* [YOUR INSTRUCTIONS] Going through the entries below, find how many lines hold "else", then give that number alone.

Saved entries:
● ● ● ●

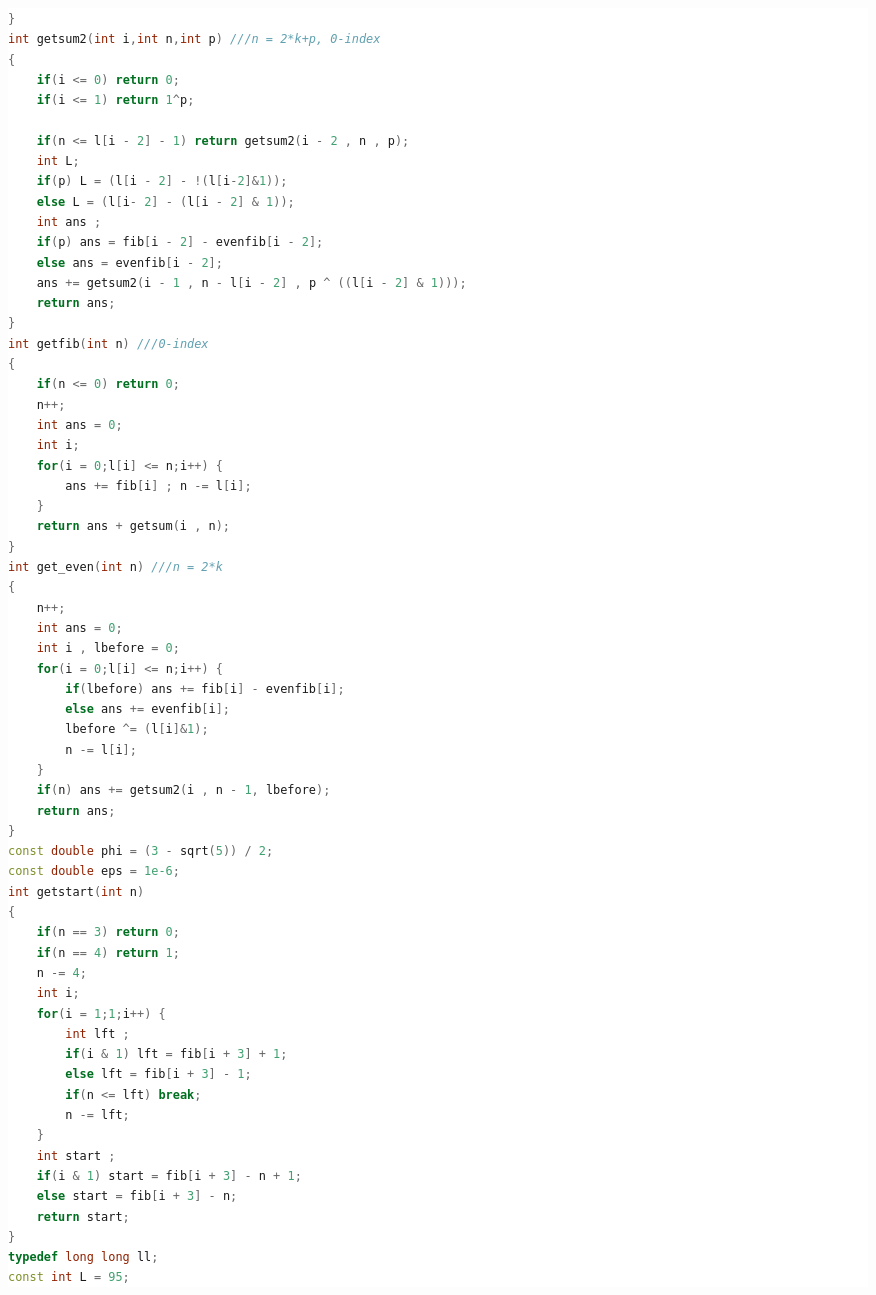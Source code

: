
 ```cpp
}
int getsum2(int i,int n,int p) ///n = 2*k+p, 0-index
{
    if(i <= 0) return 0;
    if(i <= 1) return 1^p;
 
    if(n <= l[i - 2] - 1) return getsum2(i - 2 , n , p);
    int L;
    if(p) L = (l[i - 2] - !(l[i-2]&1));
    else L = (l[i- 2] - (l[i - 2] & 1));
    int ans ;
    if(p) ans = fib[i - 2] - evenfib[i - 2];
    else ans = evenfib[i - 2];
    ans += getsum2(i - 1 , n - l[i - 2] , p ^ ((l[i - 2] & 1)));
    return ans;
}
int getfib(int n) ///0-index
{
    if(n <= 0) return 0;
    n++;
    int ans = 0;
    int i;
    for(i = 0;l[i] <= n;i++) {
        ans += fib[i] ; n -= l[i];
    }
    return ans + getsum(i , n);
}
int get_even(int n) ///n = 2*k
{
    n++;
    int ans = 0;
    int i , lbefore = 0;
    for(i = 0;l[i] <= n;i++) {
        if(lbefore) ans += fib[i] - evenfib[i];
        else ans += evenfib[i];
        lbefore ^= (l[i]&1);
        n -= l[i];
    }
    if(n) ans += getsum2(i , n - 1, lbefore);
    return ans;
}
const double phi = (3 - sqrt(5)) / 2;
const double eps = 1e-6;
int getstart(int n)
{
    if(n == 3) return 0;
    if(n == 4) return 1;
    n -= 4;
    int i;
    for(i = 1;1;i++) {
        int lft ;
        if(i & 1) lft = fib[i + 3] + 1;
        else lft = fib[i + 3] - 1;
        if(n <= lft) break;
        n -= lft;
    }
    int start ;
    if(i & 1) start = fib[i + 3] - n + 1;
    else start = fib[i + 3] - n;
    return start;
}
typedef long long ll;
const int L = 95;
```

● ● ● ●

* [ANSWER SPACE] 5